Superintelligent Retrieval Agent: The Next Frontier of Information Retrieval

Retrieval-augmented agents are increasingly the interface to large organizational knowledge bases, yet most still treat retrieval as a black box: they issue exploratory queries, inspect returned snippets, and iteratively reformulate until useful evidence emerges. This approach resembles how a newcomer searches an unfamiliar database rather than how an expert navigates it with strong priors about terminology and likely evidence, and results in unnecessary retrieval rounds, increased latency, and poor recall.

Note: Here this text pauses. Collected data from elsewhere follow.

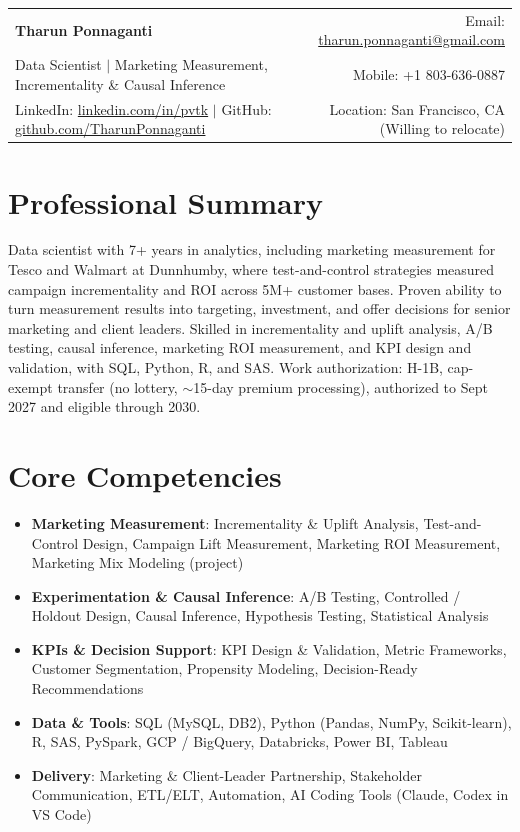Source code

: \documentclass[10pt,letterpaper]{article}
\newcommand{\plainListStart}{\begin{itemize}[leftmargin=0.12in, label=\textbullet, itemsep=0pt, topsep=1pt, parsep=0pt, partopsep=0pt]}
\newcommand{\plainListEnd}{\end{itemize}}
\begin{document}
\begin{tabular*}{\linewidth}{@{}l@{\extracolsep{\fill}}r@{}}
  {\Large\textbf{Tharun Ponnaganti}} & \small Email: \href{mailto:tharun.ponnaganti@gmail.com}{tharun.ponnaganti@gmail.com} \\
  \small Data Scientist $|$ Marketing Measurement, Incrementality \& Causal Inference & \small Mobile: +1 803-636-0887 \\
  \small LinkedIn: \href{https://www.linkedin.com/in/pvtk}{linkedin.com/in/pvtk} $|$ GitHub: \href{https://github.com/TharunPonnaganti}{github.com/TharunPonnaganti} & \small Location: San Francisco, CA (Willing to relocate) \\
\end{tabular*}

\section{Professional Summary}
\small
Data scientist with 7+ years in analytics, including marketing measurement for Tesco and Walmart at Dunnhumby, where test-and-control strategies measured campaign incrementality and ROI across 5M+ customer bases. Proven ability to turn measurement results into targeting, investment, and offer decisions for senior marketing and client leaders. Skilled in incrementality and uplift analysis, A/B testing, causal inference, marketing ROI measurement, and KPI design and validation, with SQL, Python, R, and SAS. Work authorization: H-1B, cap-exempt transfer (no lottery, $\sim$15-day premium processing), authorized to Sept 2027 and eligible through 2030.
\normalsize

\section{Core Competencies}
\plainListStart
  \item\small\textbf{Marketing Measurement}: Incrementality \& Uplift Analysis, Test-and-Control Design, Campaign Lift Measurement, Marketing ROI Measurement, Marketing Mix Modeling (project)
  \item\small\textbf{Experimentation \& Causal Inference}: A/B Testing, Controlled / Holdout Design, Causal Inference, Hypothesis Testing, Statistical Analysis
  \item\small\textbf{KPIs \& Decision Support}: KPI Design \& Validation, Metric Frameworks, Customer Segmentation, Propensity Modeling, Decision-Ready Recommendations
  \item\small\textbf{Data \& Tools}: SQL (MySQL, DB2), Python (Pandas, NumPy, Scikit-learn), R, SAS, PySpark, GCP / BigQuery, Databricks, Power BI, Tableau
  \item\small\textbf{Delivery}: Marketing \& Client-Leader Partnership, Stakeholder Communication, ETL/ELT, Automation, AI Coding Tools (Claude, Codex in VS Code)
\plainListEnd
\end{document}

We introduce \textit{SuperIntelligent Retrieval Agent} (SIRA), which defines \emph{superintelligence} in retrieval as the ability to compress multi-round exploratory search into a single corpus-discriminative retrieval action. SIRA does not merely ask what terms are relevant to the query; it asks which terms are likely to separate the desired evidence from corpus-level confusers. On the corpus side, an LLM enriches each document offline with missing search vocabulary; on the query side, it predicts evidence vocabulary omitted by the query; and document-frequency statistics as a tool call to filter proposed terms that are absent, overly common, or unlikely to create retrieval margin. The final retrieval step is a single weighted BM25 call combining the original query with the validated expansion. Across ten BEIR benchmarks and downstream question-answering tasks, SIRA achieves the significantly superior performance outperforming dense retrievers and state-of-the-art multi-round agentic baselines, demonstrating that one well-formed lexical query, guided by LLM cognition and lightweight corpus statistics, can exceed substantially more expensive multi-round search while remaining interpretable, training-free, and efficient.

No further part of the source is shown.